Myelodysplastic Syndromes Clinical Trial

Official title:
A Study to Evaluate Imetelstat (GRN163L) in Transfusion-Dependent Subjects With IPSS Low or Intermediate-1 Risk Myelodysplastic Syndrome (MDS) That is Relapsed/Refractory to Erythropoiesis-Stimulating Agent (ESA) Treatment

Clinical Trial Summary

The purpose of this study is to evaluate the efficacy and safety of imetelstat in transfusion-dependent participants with low or intermediate-1 risk myelodysplastic syndrome (MDS) that is relapsed/refractory to erythropoiesis-stimulating agent (ESA) treatment in Part 1 of the study and to compare the efficacy, in terms of red blood cell (RBC) transfusion independence (TI), of imetelstat to placebo in transfusion-dependent participants with low or intermediate-1 risk MDS that is relapsed/refractory to ESA treatment in Part 2 of the study.

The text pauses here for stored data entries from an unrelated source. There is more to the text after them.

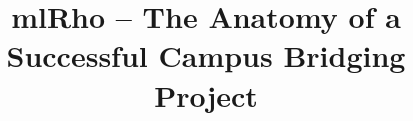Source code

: \documentclass{sig-alternate}
\begin{document}
%

\title{mlRho -- The Anatomy of a Successful Campus Bridging Project}
%
%
%
%
%
\end{document}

An Extension Phase has been included to allow continued treatment for those subjects who are benefitting from imetelstat and to continue to evaluate the long-term safety, overall survival (OS), and disease progression, including progression to acute myeloid leukemia (AML) in transfusion-dependent participants with low or immediate-1 risk MDS that is relapsed/refractory to ESA treatment.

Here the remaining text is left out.